Shoreline Suit Heats Up

As Live Nation and the City of Mountain View, Calif., prepare to face off in court April 10th over revenues and other issues at Shoreline Amphitheatre, an updated audit of the shed’s books indicates the promoter owes the city $15.6 million in damages.

In addition to the city-commissioned audit, an accompanying report drafted by city finance director Robert Locke claims Live Nation was involved in the “ethical and legal compromises” of a “neutral” previous auditor.

A spokesman for Live Nation disputed both of the findings in an e-mail to Pollstar.

The unnamed lease compliance auditor was hired to represent the city but was paid for by Clear Channel Entertainment, now operating as Live Nation, according to Mountain View officials. The city alleges that the auditor was “directed” on the audit by the company, which failed to report the income and continues to do so.

Los Angeles-based Alix Partners, another auditor hired by Mountain View, reported in August that LN owed the city $3.6 million in underreported revenue and damages, city attorney Michael Martello told Pollstar.

In his latest report, Locke said that Alix Partners discovered some $54 million from gross receipts of Live Nation shows at nearby venues seating 7,000 or more was excluded.

Mountain View is to receive a percentage of that, according to the lease agreement struck by Bill Graham Presents and the city when the shed was built in 1986.

Mountain View provided 65 acres of land to Bill Graham to build and operate Shoreline. In return, the city wanted assurances he would direct tours into the shed rather than compete with the city. Part of the deal was that during the summer season a percentage of the gross receipts of shows booked within a 35-mile radius would be paid as “rent.”

Two of the current buildings the “rent” would be applicable to are HP Pavilion in San Jose and SBC Park in San Francisco, neither of which existed when the deal was signed.

Alix Partners has been digging through financial records in an audit spanning the years 1999-2004 and to date has cost the city $484,000, according to the San Jose Mercury News.

If underreported rent exceeds 5 percent for any concert season, the cost of the city’s investigation is supposed to be reimbursed, according to the report cited by the newspaper.

Also not included in the August report is revenue the city says it was entitled to when BGP was sold, first to SFX in 1999 and to CCE in 2001. The city is reportedly entitled to 10 percent of the portion of the sale price exceeding $20 million attributed to the facility.

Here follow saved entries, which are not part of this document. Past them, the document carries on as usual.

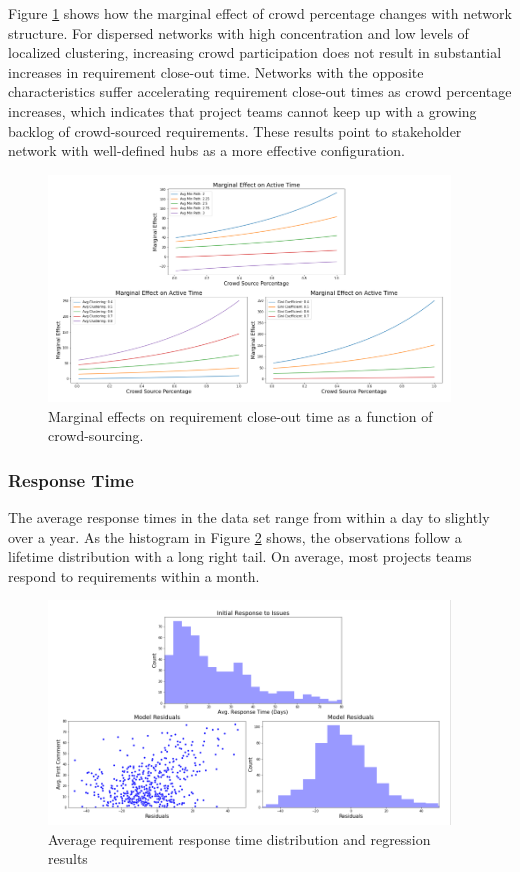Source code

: Figure \ref{active_time_marginal} shows how the marginal effect of crowd percentage changes with network structure. For dispersed networks with high concentration and low levels of localized clustering, increasing crowd participation does not result in substantial increases in requirement close-out time. Networks with the opposite characteristics suffer accelerating requirement close-out times as crowd percentage increases, which indicates that project teams cannot keep up with a growing backlog of crowd-sourced requirements. These results point to stakeholder network with well-defined hubs as a more effective configuration.

\begin{figure}
  \includegraphics[width=0.95\textwidth]{active_time_marginal.PNG}
\caption{Marginal effects on requirement close-out time as a function of crowd-sourcing.}
\label{active_time_marginal}
\end{figure}

\subsubsection{Response Time}

The average response times in the data set range from within a day to slightly over a year. As the histogram in Figure \ref{reaction_time_results} shows, the observations follow a lifetime distribution with a long right tail. On average, most projects teams respond to requirements within a month.

\begin{figure}
  \includegraphics[width=0.95\textwidth]{reaction_time_results.PNG}
\caption{Average requirement response time distribution and regression results}
\label{reaction_time_results}
\end{figure}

CCE first filed suit against Mountain View over parking issues in 2003. The city countersued. The audit report is just the latest development in the ongoing dispute, which was originally over parking receipts and lot conditions.

Complicating the picture is the issue of the lease compliance auditor.

“We found out as part of the litigation and, literally, just within the last six months or so, that the auditor was not only auditing [Shoreline’s] own books but BGP and [Live Nation] were directing them on how to do the compliance on it, when they should have been representing us,” Martello told Pollstar.

“The parties agreed back in 1986 that every year there would be a lease compliance officer that the city picked, to make sure the city got paid,” the city attorney continued. “What we didn’t know until we hired Alix Partners was that various people including [Live Nation] have compromised that audit. We had no way of knowing they were stealing because the auditor wasn’t calling it to our attention.”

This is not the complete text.